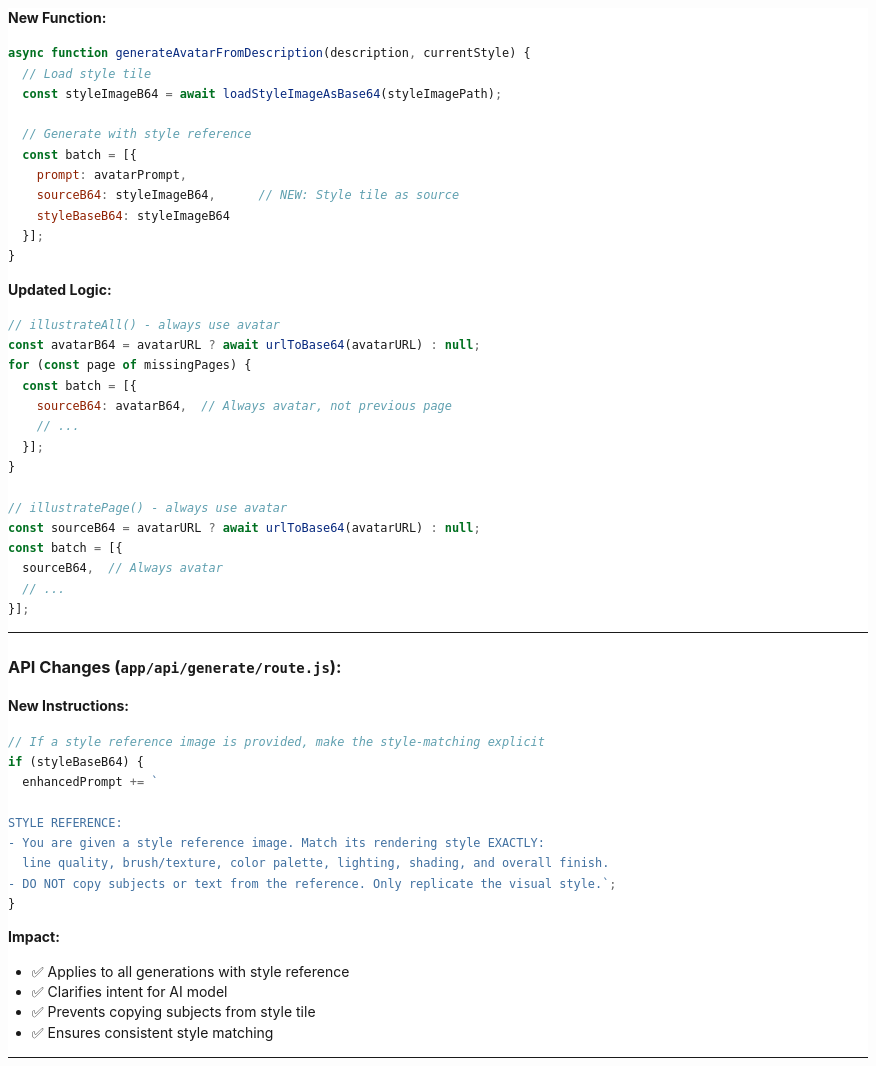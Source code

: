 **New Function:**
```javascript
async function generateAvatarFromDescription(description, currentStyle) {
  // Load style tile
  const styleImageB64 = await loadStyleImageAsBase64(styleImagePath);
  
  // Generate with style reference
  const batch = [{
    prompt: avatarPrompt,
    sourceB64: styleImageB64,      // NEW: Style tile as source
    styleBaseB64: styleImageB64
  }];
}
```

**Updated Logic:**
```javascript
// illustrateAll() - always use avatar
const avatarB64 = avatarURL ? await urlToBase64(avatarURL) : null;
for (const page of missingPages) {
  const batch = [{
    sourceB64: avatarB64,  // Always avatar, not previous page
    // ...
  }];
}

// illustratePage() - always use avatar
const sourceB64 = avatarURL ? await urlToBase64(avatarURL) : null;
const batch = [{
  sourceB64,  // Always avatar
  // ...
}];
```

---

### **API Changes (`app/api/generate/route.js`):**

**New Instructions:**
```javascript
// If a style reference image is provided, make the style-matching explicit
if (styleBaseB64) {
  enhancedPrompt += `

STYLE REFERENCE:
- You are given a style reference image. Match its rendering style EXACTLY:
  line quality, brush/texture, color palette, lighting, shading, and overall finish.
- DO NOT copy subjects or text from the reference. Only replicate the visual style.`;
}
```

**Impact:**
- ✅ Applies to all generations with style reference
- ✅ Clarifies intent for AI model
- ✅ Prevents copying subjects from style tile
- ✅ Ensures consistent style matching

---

++++

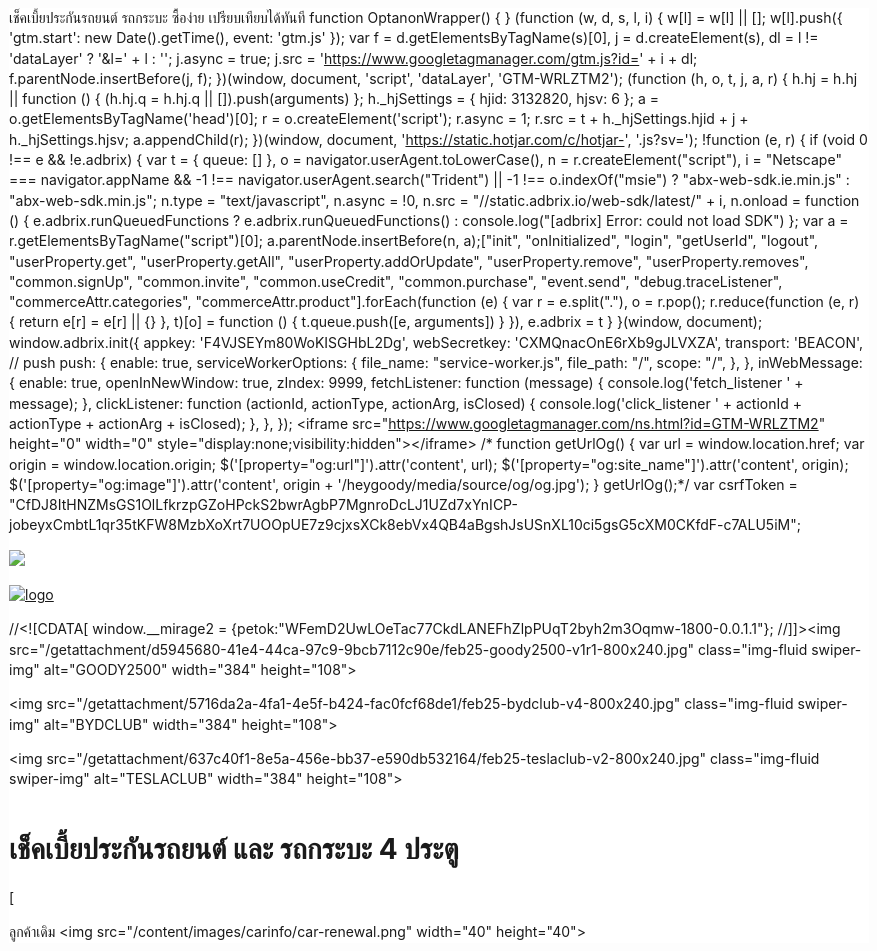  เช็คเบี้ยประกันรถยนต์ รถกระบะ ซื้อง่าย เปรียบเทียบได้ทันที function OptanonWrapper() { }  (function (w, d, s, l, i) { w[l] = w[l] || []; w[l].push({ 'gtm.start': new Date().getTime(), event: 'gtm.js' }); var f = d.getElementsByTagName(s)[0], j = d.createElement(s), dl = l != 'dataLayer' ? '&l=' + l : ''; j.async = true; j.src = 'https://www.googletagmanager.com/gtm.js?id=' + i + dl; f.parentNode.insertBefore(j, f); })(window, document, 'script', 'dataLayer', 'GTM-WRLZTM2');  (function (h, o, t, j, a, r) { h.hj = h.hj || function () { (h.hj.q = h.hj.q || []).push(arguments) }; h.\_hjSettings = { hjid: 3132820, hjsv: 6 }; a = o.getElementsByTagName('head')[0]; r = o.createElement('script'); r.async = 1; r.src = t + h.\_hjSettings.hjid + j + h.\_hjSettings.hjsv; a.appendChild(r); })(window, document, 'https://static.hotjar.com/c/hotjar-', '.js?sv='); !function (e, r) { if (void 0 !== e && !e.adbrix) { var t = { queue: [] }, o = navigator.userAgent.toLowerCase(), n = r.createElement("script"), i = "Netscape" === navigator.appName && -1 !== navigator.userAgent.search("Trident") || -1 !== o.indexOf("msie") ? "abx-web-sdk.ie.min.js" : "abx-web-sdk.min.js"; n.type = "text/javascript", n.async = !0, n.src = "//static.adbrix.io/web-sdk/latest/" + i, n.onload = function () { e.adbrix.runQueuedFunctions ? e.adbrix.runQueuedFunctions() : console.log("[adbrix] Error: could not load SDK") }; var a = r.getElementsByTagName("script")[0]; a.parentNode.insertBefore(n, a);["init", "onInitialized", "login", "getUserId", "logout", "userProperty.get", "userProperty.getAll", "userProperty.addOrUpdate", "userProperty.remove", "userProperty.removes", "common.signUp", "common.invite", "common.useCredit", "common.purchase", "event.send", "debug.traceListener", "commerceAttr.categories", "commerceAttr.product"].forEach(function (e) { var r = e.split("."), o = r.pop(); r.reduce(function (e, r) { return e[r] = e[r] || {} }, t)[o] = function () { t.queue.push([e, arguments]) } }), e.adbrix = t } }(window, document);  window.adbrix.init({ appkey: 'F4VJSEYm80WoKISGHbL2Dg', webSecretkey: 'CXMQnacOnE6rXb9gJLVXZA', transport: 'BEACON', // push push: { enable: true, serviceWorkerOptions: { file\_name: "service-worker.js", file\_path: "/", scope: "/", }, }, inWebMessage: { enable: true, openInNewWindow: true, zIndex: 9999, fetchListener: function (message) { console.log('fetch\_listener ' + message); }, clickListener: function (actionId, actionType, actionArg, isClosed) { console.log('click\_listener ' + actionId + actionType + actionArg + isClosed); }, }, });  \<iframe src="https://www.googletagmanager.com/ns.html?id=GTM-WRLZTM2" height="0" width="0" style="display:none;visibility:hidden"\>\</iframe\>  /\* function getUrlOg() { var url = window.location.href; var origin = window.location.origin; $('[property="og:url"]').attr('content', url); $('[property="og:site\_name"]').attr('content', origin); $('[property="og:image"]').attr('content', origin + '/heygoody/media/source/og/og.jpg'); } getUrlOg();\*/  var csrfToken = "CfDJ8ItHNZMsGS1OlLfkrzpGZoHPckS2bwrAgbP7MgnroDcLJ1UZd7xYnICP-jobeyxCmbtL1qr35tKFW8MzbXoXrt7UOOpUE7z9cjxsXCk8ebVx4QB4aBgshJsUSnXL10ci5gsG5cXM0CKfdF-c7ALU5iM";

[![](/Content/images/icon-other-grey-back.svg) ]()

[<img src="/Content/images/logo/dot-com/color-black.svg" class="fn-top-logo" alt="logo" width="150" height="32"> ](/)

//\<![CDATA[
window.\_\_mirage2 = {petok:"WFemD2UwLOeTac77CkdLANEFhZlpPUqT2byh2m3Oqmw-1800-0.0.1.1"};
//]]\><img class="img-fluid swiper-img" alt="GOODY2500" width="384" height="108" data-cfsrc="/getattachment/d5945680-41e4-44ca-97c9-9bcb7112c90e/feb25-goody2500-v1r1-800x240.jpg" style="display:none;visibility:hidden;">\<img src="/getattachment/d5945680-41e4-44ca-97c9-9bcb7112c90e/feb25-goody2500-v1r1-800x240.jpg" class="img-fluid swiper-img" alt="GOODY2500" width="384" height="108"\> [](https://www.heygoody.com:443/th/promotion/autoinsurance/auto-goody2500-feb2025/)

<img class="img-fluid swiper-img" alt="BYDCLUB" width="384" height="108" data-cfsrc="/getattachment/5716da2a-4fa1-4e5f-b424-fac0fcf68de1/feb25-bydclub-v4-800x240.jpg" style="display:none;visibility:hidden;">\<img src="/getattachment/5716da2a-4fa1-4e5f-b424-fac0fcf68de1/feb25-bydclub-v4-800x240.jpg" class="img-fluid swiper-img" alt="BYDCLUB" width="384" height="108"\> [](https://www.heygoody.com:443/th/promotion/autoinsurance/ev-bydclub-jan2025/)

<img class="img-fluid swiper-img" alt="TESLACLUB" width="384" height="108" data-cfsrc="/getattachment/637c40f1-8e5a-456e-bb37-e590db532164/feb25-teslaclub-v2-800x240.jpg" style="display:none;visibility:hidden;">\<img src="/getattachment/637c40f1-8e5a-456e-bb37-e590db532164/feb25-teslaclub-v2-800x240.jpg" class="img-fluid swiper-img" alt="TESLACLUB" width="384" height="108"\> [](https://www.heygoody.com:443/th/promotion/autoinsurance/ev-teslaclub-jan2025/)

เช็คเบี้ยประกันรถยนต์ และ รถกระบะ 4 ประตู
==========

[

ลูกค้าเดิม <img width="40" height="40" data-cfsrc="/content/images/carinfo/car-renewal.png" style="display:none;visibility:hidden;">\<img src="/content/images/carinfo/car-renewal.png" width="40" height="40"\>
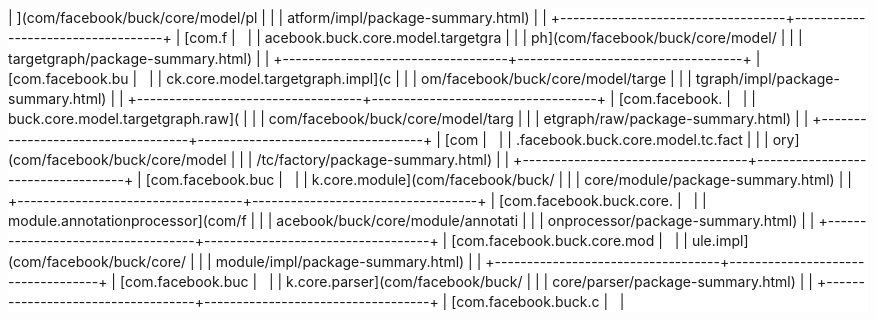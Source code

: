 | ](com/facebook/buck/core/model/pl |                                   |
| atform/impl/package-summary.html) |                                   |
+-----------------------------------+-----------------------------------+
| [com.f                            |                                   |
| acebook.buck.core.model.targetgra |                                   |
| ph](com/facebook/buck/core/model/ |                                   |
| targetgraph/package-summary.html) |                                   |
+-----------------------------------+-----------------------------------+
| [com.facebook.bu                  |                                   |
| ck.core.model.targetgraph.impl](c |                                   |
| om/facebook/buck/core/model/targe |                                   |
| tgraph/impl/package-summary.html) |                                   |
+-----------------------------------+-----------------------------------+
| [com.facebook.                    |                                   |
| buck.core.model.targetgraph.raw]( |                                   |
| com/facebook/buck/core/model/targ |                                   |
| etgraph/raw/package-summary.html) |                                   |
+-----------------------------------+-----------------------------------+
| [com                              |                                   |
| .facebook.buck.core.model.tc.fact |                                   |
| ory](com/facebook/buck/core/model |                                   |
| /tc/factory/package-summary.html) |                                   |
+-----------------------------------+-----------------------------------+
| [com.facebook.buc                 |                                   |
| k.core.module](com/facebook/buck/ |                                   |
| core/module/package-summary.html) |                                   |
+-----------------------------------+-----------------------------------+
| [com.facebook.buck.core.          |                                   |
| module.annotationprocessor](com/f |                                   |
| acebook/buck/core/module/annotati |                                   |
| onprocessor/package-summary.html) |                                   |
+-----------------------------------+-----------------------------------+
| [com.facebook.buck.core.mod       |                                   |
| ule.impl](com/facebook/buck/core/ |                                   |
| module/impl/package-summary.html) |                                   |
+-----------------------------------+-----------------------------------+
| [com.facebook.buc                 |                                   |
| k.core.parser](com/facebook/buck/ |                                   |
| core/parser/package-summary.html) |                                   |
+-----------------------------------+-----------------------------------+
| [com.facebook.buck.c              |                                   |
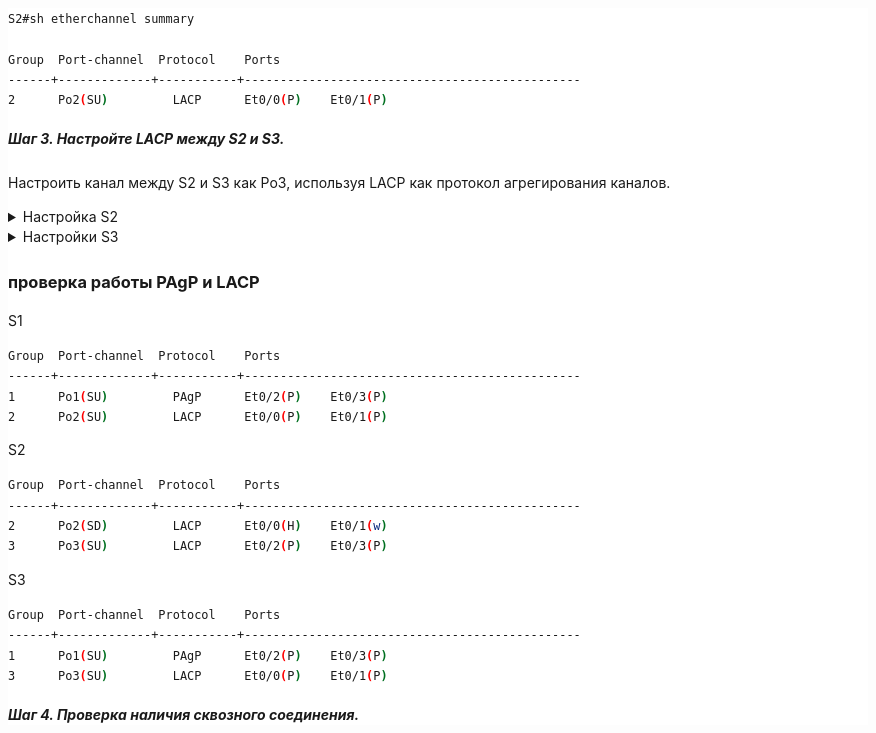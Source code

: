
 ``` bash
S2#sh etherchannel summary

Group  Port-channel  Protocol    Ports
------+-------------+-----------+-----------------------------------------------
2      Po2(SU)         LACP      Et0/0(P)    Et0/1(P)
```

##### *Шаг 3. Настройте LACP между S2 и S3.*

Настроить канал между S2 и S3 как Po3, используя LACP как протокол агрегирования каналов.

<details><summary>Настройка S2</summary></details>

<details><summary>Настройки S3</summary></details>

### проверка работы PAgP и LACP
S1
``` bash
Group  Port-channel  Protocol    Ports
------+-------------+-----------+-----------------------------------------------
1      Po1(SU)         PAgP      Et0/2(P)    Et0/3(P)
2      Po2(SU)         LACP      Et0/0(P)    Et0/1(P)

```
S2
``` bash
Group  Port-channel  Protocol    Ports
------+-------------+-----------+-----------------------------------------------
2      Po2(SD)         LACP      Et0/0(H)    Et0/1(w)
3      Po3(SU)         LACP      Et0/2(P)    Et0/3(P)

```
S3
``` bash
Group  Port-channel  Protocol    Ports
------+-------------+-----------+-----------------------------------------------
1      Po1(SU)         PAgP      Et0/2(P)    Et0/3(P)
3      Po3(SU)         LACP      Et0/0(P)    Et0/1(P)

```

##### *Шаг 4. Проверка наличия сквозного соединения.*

++++

ASSIGNED TASK: From the listing above, pick out every line containing "targetgraph".

COMPLETED EXERCISE:
| targetgraph/package-summary.html) |                                   |
| ck.core.model.targetgraph.impl](c |                                   |
| buck.core.model.targetgraph.raw]( |                                   |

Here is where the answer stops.